At one point or another in its history, Vulcan attempted to produce or market every type of pile driver made. Probably the persistently least successful type were the diesel hammers. Vulcan’s failure to manufacture and/or market a widely accepted diesel hammer was a significant long-term problem for the company.
Nevertheless diesel hammers are an important and interesting type of impact pile driver. This section of vulcanhammer.info discusses diesel hammers in general and Vulcan’s several attempts to enter the market.
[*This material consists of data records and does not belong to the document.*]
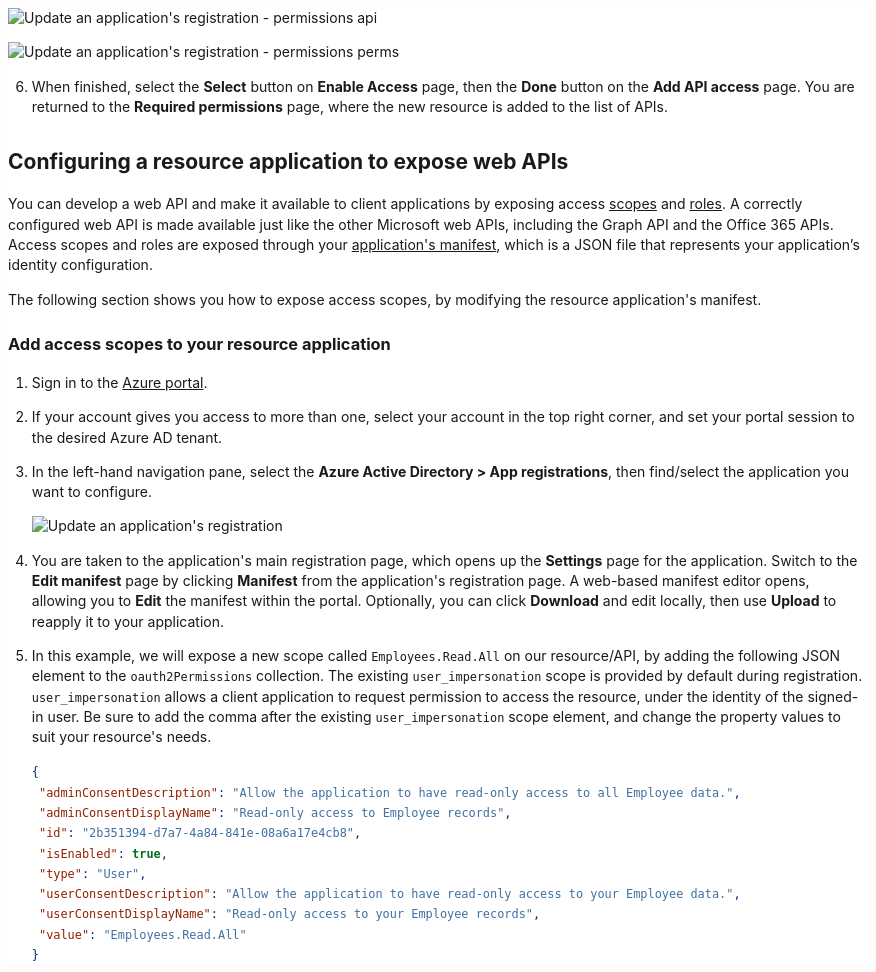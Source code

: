    ![Update an application's registration - permissions api](./media/quickstart-v1-integrate-apps-with-azure-ad/update-app-registration-settings-permissions-api.png)

   ![Update an application's registration - permissions perms](./media/quickstart-v1-integrate-apps-with-azure-ad/update-app-registration-settings-permissions-perms.png)

6. When finished, select the **Select** button on **Enable Access** page, then the  **Done** button on the **Add API access** page. You are returned to the **Required permissions** page, where the new resource is added to the list of APIs.

## Configuring a resource application to expose web APIs

You can develop a web API and make it available to client applications by exposing access [scopes](developer-glossary.md#scopes) and [roles](developer-glossary.md#roles). A correctly configured web API is made available just like the other Microsoft web APIs, including the Graph API and the Office 365 APIs. Access scopes and roles are exposed through your [application's manifest](developer-glossary.md#application-manifest), which is a JSON file that represents your application’s identity configuration.

The following section shows you how to expose access scopes, by modifying the resource application's manifest.

### Add access scopes to your resource application

1. Sign in to the [Azure portal](https://portal.azure.com).
2. If your account gives you access to more than one, select your account in the top right corner, and set your portal session to the desired Azure AD tenant.
3. In the left-hand navigation pane, select the **Azure Active Directory > App registrations**, then find/select the application you want to configure.

   ![Update an application's registration](./media/quickstart-v1-integrate-apps-with-azure-ad/update-app-registration.png)

4. You are taken to the application's main registration page, which opens up the **Settings** page for the application. Switch to the **Edit manifest** page by clicking **Manifest** from the application's registration page. A web-based manifest editor opens, allowing you to **Edit** the manifest within the portal. Optionally, you can click **Download** and edit locally, then use **Upload** to reapply it to your application.
5. In this example, we will expose a new scope called `Employees.Read.All` on our resource/API, by adding the following JSON element to the `oauth2Permissions` collection. The existing `user_impersonation` scope is provided by default during registration. `user_impersonation` allows a client application to request permission to access the resource, under the identity of the signed-in user. Be sure to add the comma after the existing `user_impersonation` scope element, and change the property values to suit your resource's needs. 

   ```json
   {
    "adminConsentDescription": "Allow the application to have read-only access to all Employee data.",
    "adminConsentDisplayName": "Read-only access to Employee records",
    "id": "2b351394-d7a7-4a84-841e-08a6a17e4cb8",
    "isEnabled": true,
    "type": "User",
    "userConsentDescription": "Allow the application to have read-only access to your Employee data.",
    "userConsentDisplayName": "Read-only access to your Employee records",
    "value": "Employees.Read.All"
   }
   ```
- Beginnings of Diesel Hammers in the U.S., and Vulcan’s First Response: the IC-65
- Nilens–Vulcan’s Belgian import, and in many ways the most successful of Vulcan’s diesel offerings
- Liquid Propane Gas (LPG) hammer–an adaptation of the Nilens hammer to address the issue of pollution
- The IC-30/30D/33D Hammers: Vulcan’s own diesel that made it to market–sort of
- The “V” series diesel, Vulcan’s adaptation of Russian diesel hammers and its last attempt at a diesel hammer
- Russian Diesel Hammers: the hammers that came before the “V” series
- Competitors: just about everyone has them. Here are the field service manuals for two which Vulcan encountered for its diesel hammer:
- Kobe Diesel Hammer Field Service Manual: for their K13, K22, K32 and K42 hammers. The Kobe hammers were the first diesel hammers marketed in the U.S. on a “sell them cheap and sell a lot” philosophy, and this was especially true in the South, where they were very prominent for many years. This idea has been repeated with the “Chimag” hammers which are virtually ubiquitous in the U.S. today.
- IHI IDH-J22 Field Service Manual. IHI was Menck’s representative in the Far East, and in China Vulcan met and bested them. IHI also developed an interesting diesel hammer where the fuel pump actuator was powered by the compressed gases in the combustion chamber. Unfortunately the mechanism tended to jam when dirty, which was about all the time with a diesel hammer.